Hacker News new | past | comments | ask | show | jobs | submit login
δ-presence, for when being in the dataset is sensitive (desfontain.es)
84 points by p4bl0 on Aug 12, 2018 | hide | past | web | favorite | 5 comments

For those wondering how this compares to differential privacy, the author of this post has also written a short nontechnical post about that: https://desfontain.es/privacy/differential-privacy-awesomene...

The theoretical guarantees of differential privacy (e.g. resilience to postprocessing or outside data, which removes the need for most threat modeling) make it the one to beat from a privacy standpoint, IMO.

Thanks, yeah, that's what I was wondering -- it doesn't compare them very much though.

The main complaint against differential privacy is that it's a very restrictive definition. However, at least in theory, it seems to often turn out that if an algorithm releases enough information to violate differential privacy, then it has released almost enough info to blatantly violate any privacy definition.

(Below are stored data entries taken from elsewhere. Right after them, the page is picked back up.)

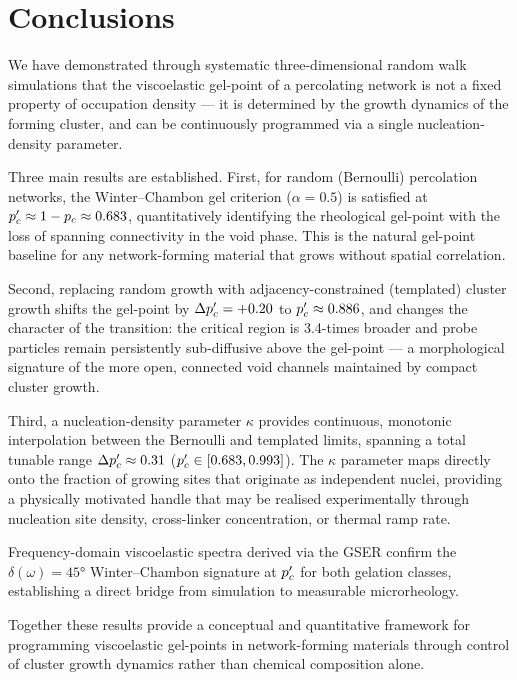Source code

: \section{Conclusions}
\label{sec:conclusions}

We have demonstrated through systematic three-dimensional random walk simulations that the viscoelastic gel-point of a percolating network is not a fixed property of occupation density — it is determined by the growth dynamics of the forming cluster, and can be continuously programmed via a single nucleation-density parameter.

Three main results are established. First, for random (Bernoulli) percolation networks, the Winter--Chambon gel criterion ($\alpha = 0.5$) is satisfied at $\pcprime \approx 1 - \pc \approx 0.683$, quantitatively identifying the rheological gel-point with the loss of spanning connectivity in the void phase. This is the natural gel-point baseline for any network-forming material that grows without spatial correlation.

Second, replacing random growth with adjacency-constrained (templated) cluster growth shifts the gel-point by $\Delta\pcprime = +0.20$ to $\pcprime \approx 0.886$, and changes the character of the transition: the critical region is 3.4-times broader and probe particles remain persistently sub-diffusive above the gel-point — a morphological signature of the more open, connected void channels maintained by compact cluster growth.

Third, a nucleation-density parameter $\kappa$ provides continuous, monotonic interpolation between the Bernoulli and templated limits, spanning a total tunable range $\Delta\pcprime \approx 0.31$ ($\pcprime \in [0.683, 0.993]$). The $\kappa$ parameter maps directly onto the fraction of growing sites that originate as independent nuclei, providing a physically motivated handle that may be realised experimentally through nucleation site density, cross-linker concentration, or thermal ramp rate.

Frequency-domain viscoelastic spectra derived via the GSER confirm the $\delta(\omega) = 45°$ Winter--Chambon signature at $\pcprime$ for both gelation classes, establishing a direct bridge from simulation to measurable microrheology.

Together these results provide a conceptual and quantitative framework for programming viscoelastic gel-points in network-forming materials through control of cluster growth dynamics rather than chemical composition alone.

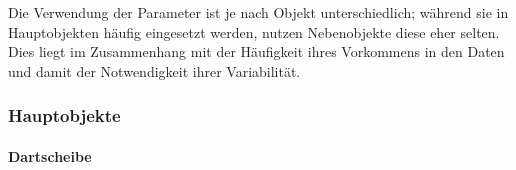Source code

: \begin{center}
    \label{fig:age}
\end{center}

Die Verwendung der Parameter ist je nach Objekt unterschiedlich; während sie in Hauptobjekten häufig eingesetzt werden, nutzen Nebenobjekte diese eher selten. Dies liegt im Zusammenhang mit der Häufigkeit ihres Vorkommens in den Daten und damit der Notwendigkeit ihrer Variabilität.


\subsubsection{Hauptobjekte}
\label{sec:impl:daten:blender:hauptobjekte}


\paragraph{Dartscheibe}
\label{sec:impl:daten:blender:hauptobjekte:dartscheibe}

So the key question for any other privacy notion is to show circumstances where it can be satisfied easily, but DP can't (or DP incurs a much heavier accuracy loss).

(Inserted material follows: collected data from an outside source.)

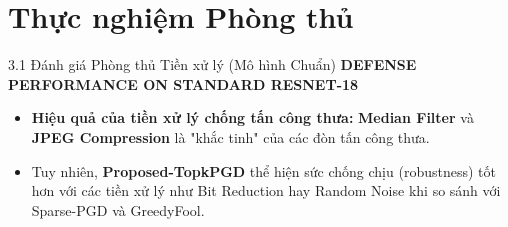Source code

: \documentclass[10pt, xcolor=table]{beamer}
\begin{document}
\section{Thực nghiệm Phòng thủ}

\begin{frame}{3.1 Đánh giá Phòng thủ Tiền xử lý (Mô hình Chuẩn)}
    \centering
    \small \textbf{DEFENSE PERFORMANCE ON STANDARD RESNET-18}
    \vspace{0.1cm}
    
    \vspace{0.2cm}
    \begin{itemize}
        \item \textbf{Hiệu quả của tiền xử lý chống tấn công thưa:} \textbf{Median Filter} và \textbf{JPEG Compression} là "khắc tinh" của các đòn tấn công thưa.
        \item Tuy nhiên, \textbf{Proposed-TopkPGD} thể hiện sức chống chịu (robustness) tốt hơn với các tiền xử lý như Bit Reduction hay Random Noise khi so sánh với Sparse-PGD và GreedyFool.
    \end{itemize}
\end{frame}
\end{document}

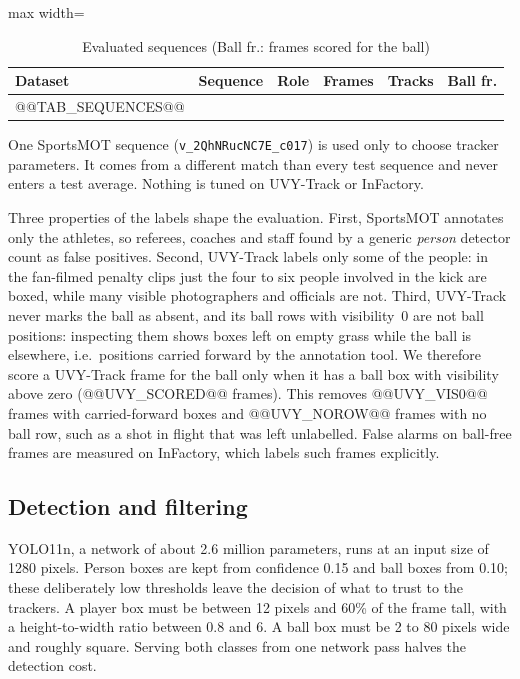 \begin{table}[!t]
\caption{Evaluated sequences (Ball fr.: frames scored for the ball)}
\label{tab:sequences}
\centering
\footnotesize
\begin{adjustbox}{max width=\columnwidth}
\begin{tabular}{@{}llcrrr@{}}
\toprule
Dataset & Sequence & Role & Frames & Tracks & Ball fr. \\
\midrule
@@TAB_SEQUENCES@@
\bottomrule
\end{tabular}
\end{adjustbox}
\end{table}

One SportsMOT sequence (\texttt{v\_2QhNRucNC7E\_c017}) is used only to choose
tracker parameters. It comes from a different match than every test sequence and
never enters a test average. Nothing is tuned on UVY-Track or InFactory.

Three properties of the labels shape the evaluation. First, SportsMOT annotates
only the athletes, so referees, coaches and staff found by a generic
\emph{person} detector count as false positives. Second, UVY-Track labels only
some of the people: in the fan-filmed penalty clips just the four to six people
involved in the kick are boxed, while many visible photographers and officials
are not. Third, UVY-Track never marks the ball as absent, and its ball rows with
visibility~0 are not ball positions: inspecting them shows boxes left on empty
grass while the ball is elsewhere, i.e.\ positions carried forward by the
annotation tool. We therefore score a UVY-Track frame for the ball only when it
has a ball box with visibility above zero (@@UVY_SCORED@@ frames). This removes
@@UVY_VIS0@@ frames with carried-forward boxes and @@UVY_NOROW@@ frames with no
ball row, such as a shot in flight that was left unlabelled. False alarms on
ball-free frames are measured on InFactory, which labels such frames explicitly.

\subsection{Detection and filtering}
YOLO11n, a network of about 2.6 million parameters, runs at an input size of
1280 pixels. Person boxes are kept from confidence 0.15 and ball boxes from
0.10; these deliberately low thresholds leave the decision of what to trust to
the trackers. A player box must be between 12 pixels and 60\% of the frame
tall, with a height-to-width ratio between 0.8 and 6. A ball box must be 2 to 80
pixels wide and roughly square. Serving both classes from one network pass
halves the detection cost.

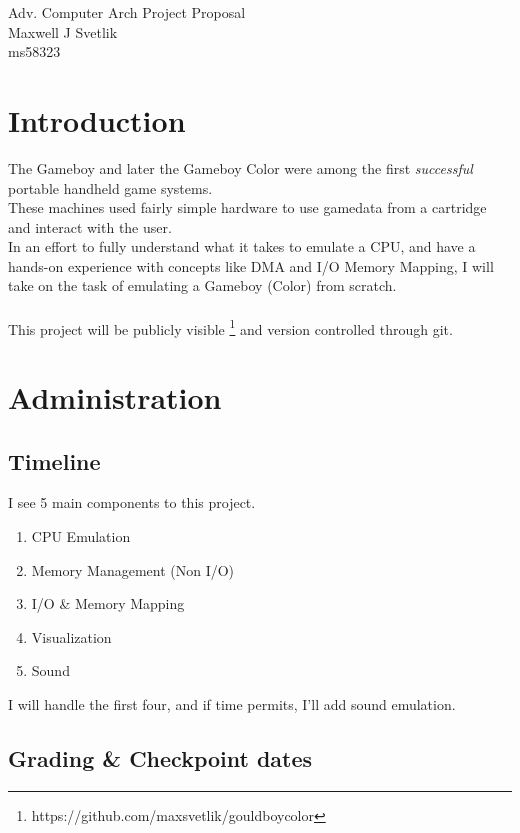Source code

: \documentclass{article}
\begin{document}
\begingroup
    \centering
    \LARGE Adv. Computer Arch Project Proposal \\
    \large Maxwell J Svetlik \\
    \large ms58323 \\
\endgroup

\section{Introduction} 
The Gameboy and later the Gameboy Color were among the first \textit{successful} portable handheld game systems. \\ 
These machines used fairly simple hardware to use gamedata from a cartridge and interact with the user. \\
In an effort to fully understand what it takes to emulate a CPU, and have a hands-on experience with concepts 
like DMA and I/O Memory Mapping, I will take on the task of emulating a Gameboy (Color) from scratch. \\
\\
This project will be publicly visible \footnote{https://github.com/maxsvetlik/gouldboycolor}
and version controlled through git.

\section{Administration}
    \subsection{Timeline}
        I see 5 main components to this project.\\
        \begin{enumerate}
            \item CPU Emulation
            \item Memory Management (Non I/O) 
            \item I/O \& Memory Mapping 
            \item Visualization 
            \item Sound 
        \end{enumerate}
        
        I will handle the first four, and if time permits, I'll add sound emulation.

        \subsection{Grading \& Checkpoint dates}
\end{document}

Hi, I wrote these articles.

It's doable to compare syntactic definitions (k-anonymity vs. k-map vs. δ-presence, for example) and I tried to do that a bit. Differential privacy is something pretty much fundamentally different, as it applies to the mechanism and not the output dataset.

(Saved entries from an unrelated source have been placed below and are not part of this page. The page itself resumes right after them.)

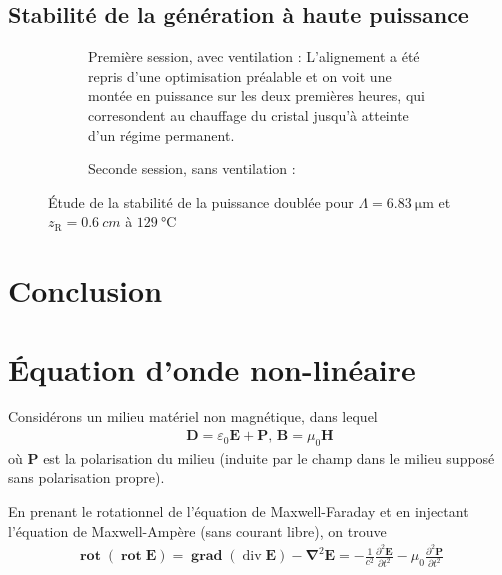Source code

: \documentclass[11pt,a4paper] { article}
\newcommand{\zr}{z_\mathsc{R}}
\DeclareMathOperator{\divg}{div}
\DeclareMathOperator{\rot}{\mathbf{rot}}
\DeclareMathOperator{\grad}{\mathbf{grad}}
\newcommand{\mathsc}[1]{\mathrm{\scriptscriptstyle {#1}}}
\renewcommand{\v}[1]{\boldsymbol{\mathbf{#1}}}
\begin{document}
\subsection{Stabilité de la génération à haute puissance}


\begin{figure}[htpb]  
\centering
\begin{subfigure}[b]{\textwidth}
	\centering
	
	\caption{Première session, avec ventilation : \small L'alignement a été repris d'une optimisation préalable et on voit une montée en puissance sur les deux premières heures, qui corresondent au chauffage du cristal jusqu'à atteinte d'un régime permanent.}
	\label{fig:mesc1}
\end{subfigure}
\begin{subfigure}[b]{\textwidth}
	\centering
	
	\caption{Seconde session, sans ventilation : \small}
	\label{fig:mesc2}
\end{subfigure}
\caption{Étude de la stabilité de la puissance doublée pour $\Lambda=\SI{6.83}{\micro\meter}$ et $\zr = \SI{0.6}{cm}$ à $\SI{129}{\celsius}$}
\end{figure}


\section{Conclusion}




\newpage

\appendix
\section{\'Equation d'onde non-linéaire}  
\label{NL}
Considérons un milieu matériel non magnétique, dans lequel
\begin{align*}
	\v D = \varepsilon_0 \v E + \v P \text{, } \v B = \mu_0 \v H
\end{align*}
où $\v P$ est la polarisation du milieu (induite par le champ dans le milieu supposé sans polarisation propre).

En prenant le rotationnel de l'équation de Maxwell-Faraday et en injectant l'équation de Maxwell-Ampère (sans courant libre), on trouve
\begin{align*}
	\rot (\rot \v E) = \grad (\divg \v E) - \v \nabla^2 \v E = - \frac{1}{c^2} \frac{\partial^2 \v E}{\partial t^2} - \mu_0 \frac{\partial^2 \v P}{\partial t^2} \\
\end{align*}
\end{document}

I'm trying to fix this gap: my PhD thesis is about rephrasing syntactic definitions in terms of relaxed versions of differential privacy. Typically, I'm trying to get to a point where I can say "hey everyone, remember this old definition that is easy to use but we don't really know what guarantee it gave? Turns out it's differential privacy with weakened assumptions, so here, have a formal guarantee for free". These are (I feel) natural questions that are still open problems. I will most definitely write about them when I have time (and solid results) =)

Sounds like a great line of research!

I’m well aware this is an example and extreme set, but I feel like the anonymous data set lost almost all value in the process and might as well not even include age as a metric as the ranges it includes are nearly useless.

I would think that anonymizing ZIP Codes would be far more useful to researchers in this particular case. Perhaps even inventing a system where nearby regions can be coded as such without giving away identifying populations or perhaps even physical sizes.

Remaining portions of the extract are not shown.